◆ Task instructions ◆
Write out the records once more, exactly, and keep any image out.

<<<<

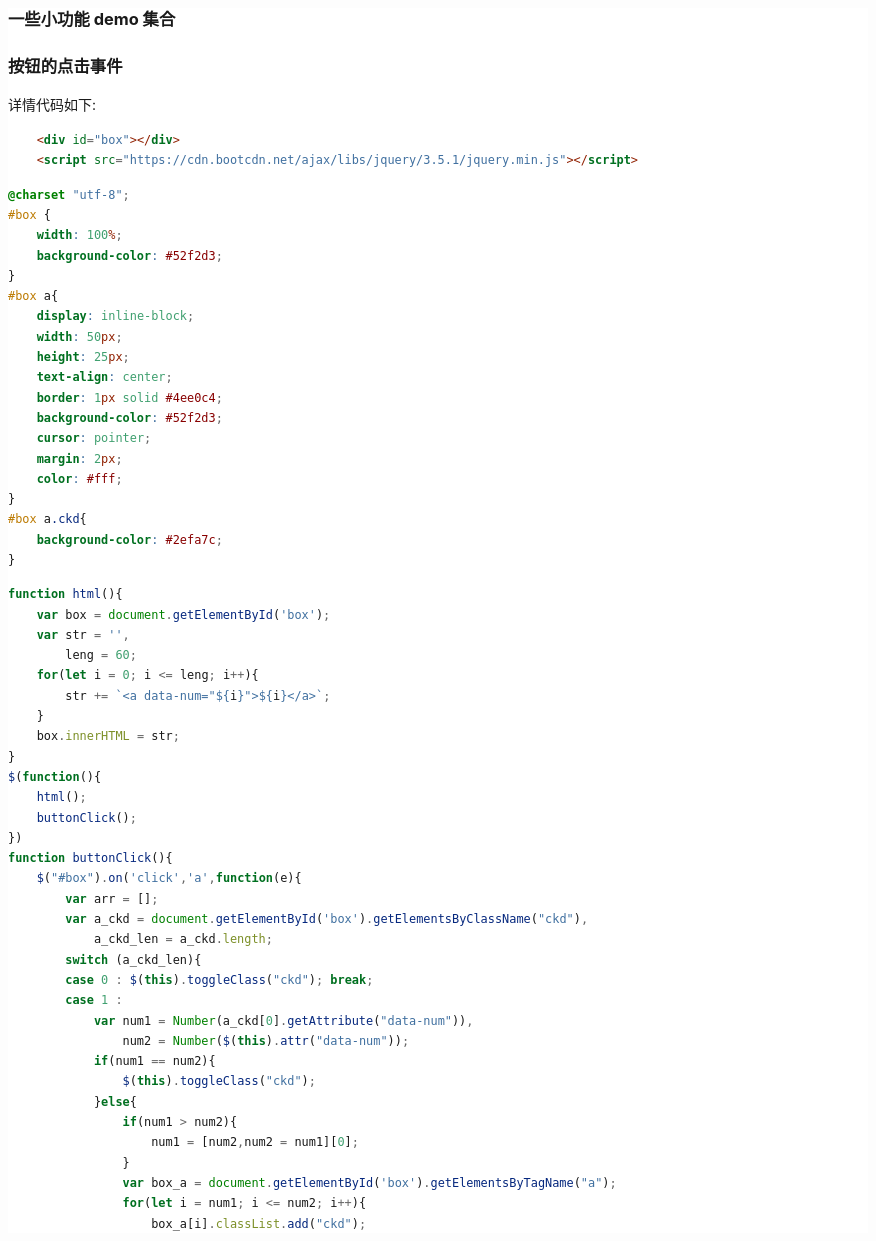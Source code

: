 ### 一些小功能 demo 集合

### 按钮的点击事件

详情代码如下:

```html
    <div id="box"></div>
    <script src="https://cdn.bootcdn.net/ajax/libs/jquery/3.5.1/jquery.min.js"></script>
```
```css
@charset "utf-8";
#box {
    width: 100%;
    background-color: #52f2d3;
}
#box a{
    display: inline-block;
    width: 50px;
    height: 25px;
    text-align: center;
    border: 1px solid #4ee0c4;
    background-color: #52f2d3;
    cursor: pointer;
    margin: 2px;
    color: #fff;
}
#box a.ckd{
    background-color: #2efa7c;
}
```
```js
function html(){
    var box = document.getElementById('box');
    var str = '',
        leng = 60;
    for(let i = 0; i <= leng; i++){
        str += `<a data-num="${i}">${i}</a>`;
    }
    box.innerHTML = str;
}
$(function(){
    html();
    buttonClick();
})
function buttonClick(){
    $("#box").on('click','a',function(e){
        var arr = [];
        var a_ckd = document.getElementById('box').getElementsByClassName("ckd"),
            a_ckd_len = a_ckd.length;
        switch (a_ckd_len){
        case 0 : $(this).toggleClass("ckd"); break; 
        case 1 : 
            var num1 = Number(a_ckd[0].getAttribute("data-num")),
                num2 = Number($(this).attr("data-num"));
            if(num1 == num2){
                $(this).toggleClass("ckd");
            }else{
                if(num1 > num2){
                    num1 = [num2,num2 = num1][0];
                }
                var box_a = document.getElementById('box').getElementsByTagName("a");
                for(let i = num1; i <= num2; i++){
                    box_a[i].classList.add("ckd");
```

>>>>

◆ Exercise result ◆
Source code

: ### 一些小功能 demo 集合

### 按钮的点击事件

详情代码如下:

```html
    <div id="box"></div>
    <script src="https://cdn.bootcdn.net/ajax/libs/jquery/3.5.1/jquery.min.js"></script>
```
```css
@charset "utf-8";
#box {
    width: 100%;
    background-color: #52f2d3;
}
#box a{
    display: inline-block;
    width: 50px;
    height: 25px;
    text-align: center;
    border: 1px solid #4ee0c4;
    background-color: #52f2d3;
    cursor: pointer;
    margin: 2px;
    color: #fff;
}
#box a.ckd{
    background-color: #2efa7c;
}
```
```js
function html(){
    var box = document.getElementById('box');
    var str = '',
        leng = 60;
    for(let i = 0; i <= leng; i++){
        str += `<a data-num="${i}">${i}</a>`;
    }
    box.innerHTML = str;
}
$(function(){
    html();
    buttonClick();
})
function buttonClick(){
    $("#box").on('click','a',function(e){
        var arr = [];
        var a_ckd = document.getElementById('box').getElementsByClassName("ckd"),
            a_ckd_len = a_ckd.length;
        switch (a_ckd_len){
        case 0 : $(this).toggleClass("ckd"); break; 
        case 1 : 
            var num1 = Number(a_ckd[0].getAttribute("data-num")),
                num2 = Number($(this).attr("data-num"));
            if(num1 == num2){
                $(this).toggleClass("ckd");
            }else{
                if(num1 > num2){
                    num1 = [num2,num2 = num1][0];
                }
                var box_a = document.getElementById('box').getElementsByTagName("a");
                for(let i = num1; i <= num2; i++){
                    box_a[i].classList.add("ckd");
```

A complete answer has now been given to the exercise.